(Source records)
=======

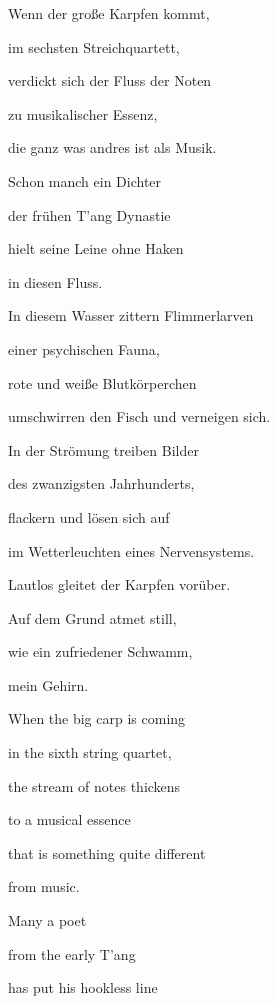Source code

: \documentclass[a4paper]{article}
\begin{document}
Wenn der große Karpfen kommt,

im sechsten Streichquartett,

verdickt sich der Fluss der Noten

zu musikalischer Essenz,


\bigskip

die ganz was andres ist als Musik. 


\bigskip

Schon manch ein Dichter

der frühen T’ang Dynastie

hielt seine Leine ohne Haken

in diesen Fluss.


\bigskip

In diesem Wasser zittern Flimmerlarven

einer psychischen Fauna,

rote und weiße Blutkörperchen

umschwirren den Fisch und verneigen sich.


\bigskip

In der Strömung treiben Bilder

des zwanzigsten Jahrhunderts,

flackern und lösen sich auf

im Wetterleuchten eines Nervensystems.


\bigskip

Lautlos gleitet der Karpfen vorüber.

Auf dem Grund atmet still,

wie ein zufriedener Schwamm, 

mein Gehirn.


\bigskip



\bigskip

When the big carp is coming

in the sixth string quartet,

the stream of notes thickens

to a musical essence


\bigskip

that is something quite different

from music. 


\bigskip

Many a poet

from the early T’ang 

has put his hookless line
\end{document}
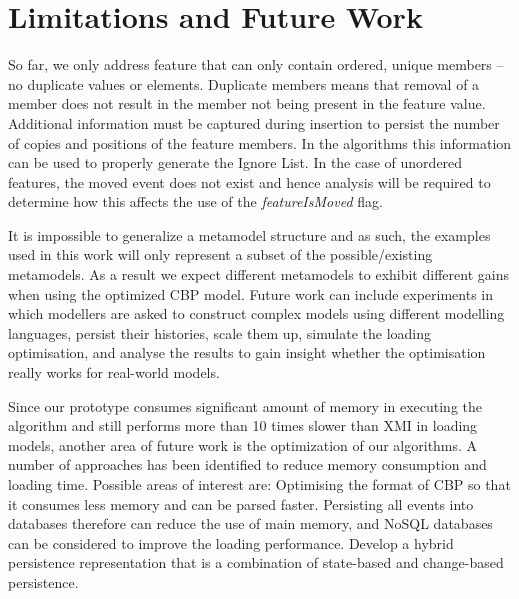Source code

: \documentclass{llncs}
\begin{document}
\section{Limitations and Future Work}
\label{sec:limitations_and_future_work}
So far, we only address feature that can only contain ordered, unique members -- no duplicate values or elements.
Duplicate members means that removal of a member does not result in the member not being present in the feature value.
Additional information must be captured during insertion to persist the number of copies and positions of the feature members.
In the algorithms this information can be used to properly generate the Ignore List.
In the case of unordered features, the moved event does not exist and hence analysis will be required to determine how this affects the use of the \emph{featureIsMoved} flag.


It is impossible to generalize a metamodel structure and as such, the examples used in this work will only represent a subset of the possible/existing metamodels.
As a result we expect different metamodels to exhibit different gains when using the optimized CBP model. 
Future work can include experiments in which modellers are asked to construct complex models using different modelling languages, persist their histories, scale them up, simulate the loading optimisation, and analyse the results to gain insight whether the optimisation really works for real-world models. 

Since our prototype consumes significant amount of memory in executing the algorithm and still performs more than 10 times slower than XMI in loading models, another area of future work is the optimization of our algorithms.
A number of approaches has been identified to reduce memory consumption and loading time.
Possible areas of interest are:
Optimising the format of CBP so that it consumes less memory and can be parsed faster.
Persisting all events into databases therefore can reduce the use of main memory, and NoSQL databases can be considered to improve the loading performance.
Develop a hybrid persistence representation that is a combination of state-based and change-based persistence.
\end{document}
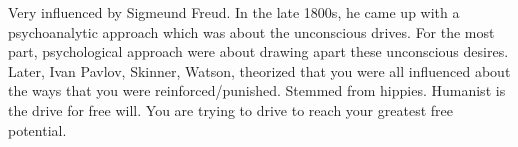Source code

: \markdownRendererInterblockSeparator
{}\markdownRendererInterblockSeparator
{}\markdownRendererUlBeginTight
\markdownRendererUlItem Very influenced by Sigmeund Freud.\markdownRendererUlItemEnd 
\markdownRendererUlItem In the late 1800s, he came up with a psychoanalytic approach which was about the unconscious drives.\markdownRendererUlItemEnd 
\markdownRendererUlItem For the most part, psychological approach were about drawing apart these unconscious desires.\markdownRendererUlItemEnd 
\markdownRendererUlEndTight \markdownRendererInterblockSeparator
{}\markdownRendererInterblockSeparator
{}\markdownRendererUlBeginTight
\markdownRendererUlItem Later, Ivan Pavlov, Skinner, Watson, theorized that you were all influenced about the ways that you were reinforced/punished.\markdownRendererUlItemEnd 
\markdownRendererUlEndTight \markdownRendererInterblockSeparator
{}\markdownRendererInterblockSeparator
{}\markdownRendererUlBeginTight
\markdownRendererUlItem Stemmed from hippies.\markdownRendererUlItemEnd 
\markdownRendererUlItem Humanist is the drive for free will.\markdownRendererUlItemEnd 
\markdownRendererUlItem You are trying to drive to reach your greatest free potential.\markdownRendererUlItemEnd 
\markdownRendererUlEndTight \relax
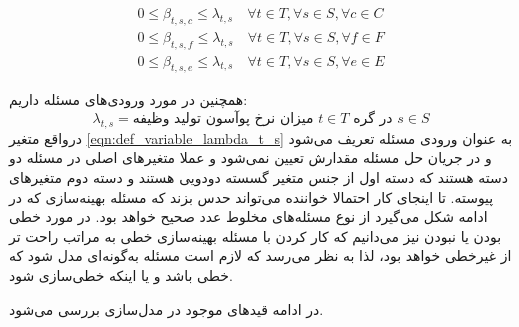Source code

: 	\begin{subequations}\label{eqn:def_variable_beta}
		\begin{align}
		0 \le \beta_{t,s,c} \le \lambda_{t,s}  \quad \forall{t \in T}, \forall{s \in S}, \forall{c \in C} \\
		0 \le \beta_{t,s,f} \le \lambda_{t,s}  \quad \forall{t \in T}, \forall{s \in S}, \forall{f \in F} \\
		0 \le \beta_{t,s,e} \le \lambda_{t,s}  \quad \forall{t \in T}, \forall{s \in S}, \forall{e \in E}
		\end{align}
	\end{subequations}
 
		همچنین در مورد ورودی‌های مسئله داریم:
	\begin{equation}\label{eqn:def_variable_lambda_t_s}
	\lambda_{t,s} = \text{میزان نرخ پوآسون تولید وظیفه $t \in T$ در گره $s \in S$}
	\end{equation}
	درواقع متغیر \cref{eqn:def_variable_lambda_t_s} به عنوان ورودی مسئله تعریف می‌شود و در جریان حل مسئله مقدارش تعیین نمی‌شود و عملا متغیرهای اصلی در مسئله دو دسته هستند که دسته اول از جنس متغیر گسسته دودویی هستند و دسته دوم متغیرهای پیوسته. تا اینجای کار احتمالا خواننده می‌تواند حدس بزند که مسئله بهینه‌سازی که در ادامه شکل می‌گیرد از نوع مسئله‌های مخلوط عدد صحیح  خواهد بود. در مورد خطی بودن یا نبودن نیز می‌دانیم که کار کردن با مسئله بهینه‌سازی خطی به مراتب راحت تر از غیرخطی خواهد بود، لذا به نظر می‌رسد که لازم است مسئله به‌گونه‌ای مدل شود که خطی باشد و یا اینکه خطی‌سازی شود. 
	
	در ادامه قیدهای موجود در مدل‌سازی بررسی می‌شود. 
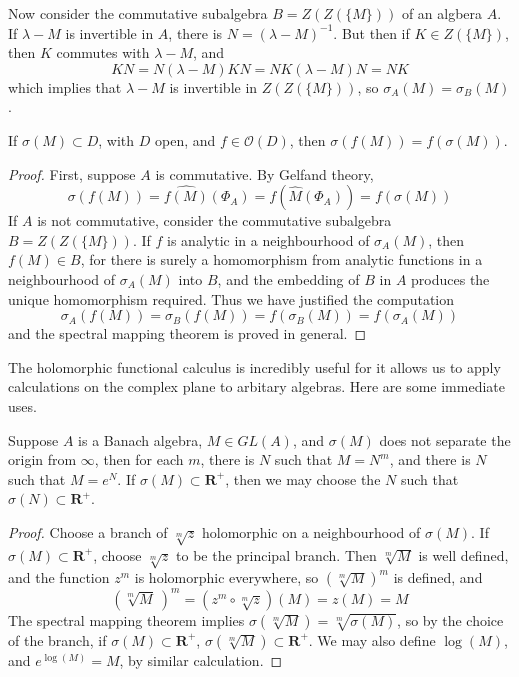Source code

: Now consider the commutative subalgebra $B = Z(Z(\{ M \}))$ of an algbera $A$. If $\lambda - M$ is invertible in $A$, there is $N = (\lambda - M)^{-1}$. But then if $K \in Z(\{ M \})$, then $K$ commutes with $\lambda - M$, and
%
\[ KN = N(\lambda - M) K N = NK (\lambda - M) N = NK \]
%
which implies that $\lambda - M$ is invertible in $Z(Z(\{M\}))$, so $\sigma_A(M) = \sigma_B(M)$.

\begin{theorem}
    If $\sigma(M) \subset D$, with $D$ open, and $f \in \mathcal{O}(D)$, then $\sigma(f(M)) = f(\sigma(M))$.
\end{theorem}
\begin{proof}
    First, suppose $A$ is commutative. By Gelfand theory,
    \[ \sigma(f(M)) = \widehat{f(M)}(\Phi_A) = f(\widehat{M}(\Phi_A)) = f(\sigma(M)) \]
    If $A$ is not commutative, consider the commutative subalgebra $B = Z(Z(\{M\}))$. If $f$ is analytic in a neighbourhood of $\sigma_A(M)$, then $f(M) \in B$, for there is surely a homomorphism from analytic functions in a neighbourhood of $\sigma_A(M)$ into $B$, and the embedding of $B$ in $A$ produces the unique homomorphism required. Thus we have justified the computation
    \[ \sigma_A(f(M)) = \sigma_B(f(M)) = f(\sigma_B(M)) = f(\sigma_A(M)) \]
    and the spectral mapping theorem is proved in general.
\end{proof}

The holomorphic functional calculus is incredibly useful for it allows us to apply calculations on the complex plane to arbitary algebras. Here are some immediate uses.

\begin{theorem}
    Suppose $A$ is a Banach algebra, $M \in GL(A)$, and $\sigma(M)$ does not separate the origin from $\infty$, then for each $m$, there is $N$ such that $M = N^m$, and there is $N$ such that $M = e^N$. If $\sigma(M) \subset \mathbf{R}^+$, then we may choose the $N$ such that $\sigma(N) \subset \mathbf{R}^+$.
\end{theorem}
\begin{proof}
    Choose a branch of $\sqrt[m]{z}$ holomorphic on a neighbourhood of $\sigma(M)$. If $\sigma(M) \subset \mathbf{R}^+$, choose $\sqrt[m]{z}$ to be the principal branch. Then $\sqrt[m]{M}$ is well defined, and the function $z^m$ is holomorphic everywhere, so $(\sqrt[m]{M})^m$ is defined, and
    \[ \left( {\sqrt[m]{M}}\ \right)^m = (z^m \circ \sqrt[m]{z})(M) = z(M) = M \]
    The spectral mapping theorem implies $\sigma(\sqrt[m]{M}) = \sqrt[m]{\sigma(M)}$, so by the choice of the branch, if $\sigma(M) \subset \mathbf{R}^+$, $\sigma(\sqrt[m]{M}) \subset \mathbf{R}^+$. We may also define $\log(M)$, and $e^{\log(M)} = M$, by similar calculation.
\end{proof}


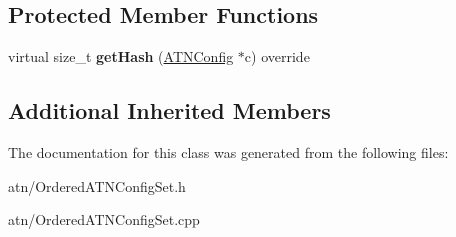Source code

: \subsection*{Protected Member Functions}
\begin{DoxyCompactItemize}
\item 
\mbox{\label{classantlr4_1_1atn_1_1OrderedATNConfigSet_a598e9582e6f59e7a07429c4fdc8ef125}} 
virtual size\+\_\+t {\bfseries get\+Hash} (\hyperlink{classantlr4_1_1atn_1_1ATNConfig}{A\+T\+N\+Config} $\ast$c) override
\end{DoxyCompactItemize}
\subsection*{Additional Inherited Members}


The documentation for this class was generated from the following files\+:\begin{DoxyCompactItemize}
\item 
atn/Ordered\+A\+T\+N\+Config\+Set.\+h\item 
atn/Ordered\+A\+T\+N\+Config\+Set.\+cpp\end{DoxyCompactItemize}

=======

◆ **Task description**:
Copy exactly, and copy nothing else: the lines from the start of the data above through the line that holds "When the big carp is coming". The pictures stay out.

◆ **Expected answer**:
Source code

: \documentclass[a4paper]{article}
\begin{document}
Wenn der große Karpfen kommt,

im sechsten Streichquartett,

verdickt sich der Fluss der Noten

zu musikalischer Essenz,


\bigskip

die ganz was andres ist als Musik. 


\bigskip

Schon manch ein Dichter

der frühen T’ang Dynastie

hielt seine Leine ohne Haken

in diesen Fluss.


\bigskip

In diesem Wasser zittern Flimmerlarven

einer psychischen Fauna,

rote und weiße Blutkörperchen

umschwirren den Fisch und verneigen sich.


\bigskip

In der Strömung treiben Bilder

des zwanzigsten Jahrhunderts,

flackern und lösen sich auf

im Wetterleuchten eines Nervensystems.


\bigskip

Lautlos gleitet der Karpfen vorüber.

Auf dem Grund atmet still,

wie ein zufriedener Schwamm, 

mein Gehirn.


\bigskip



\bigskip

When the big carp is coming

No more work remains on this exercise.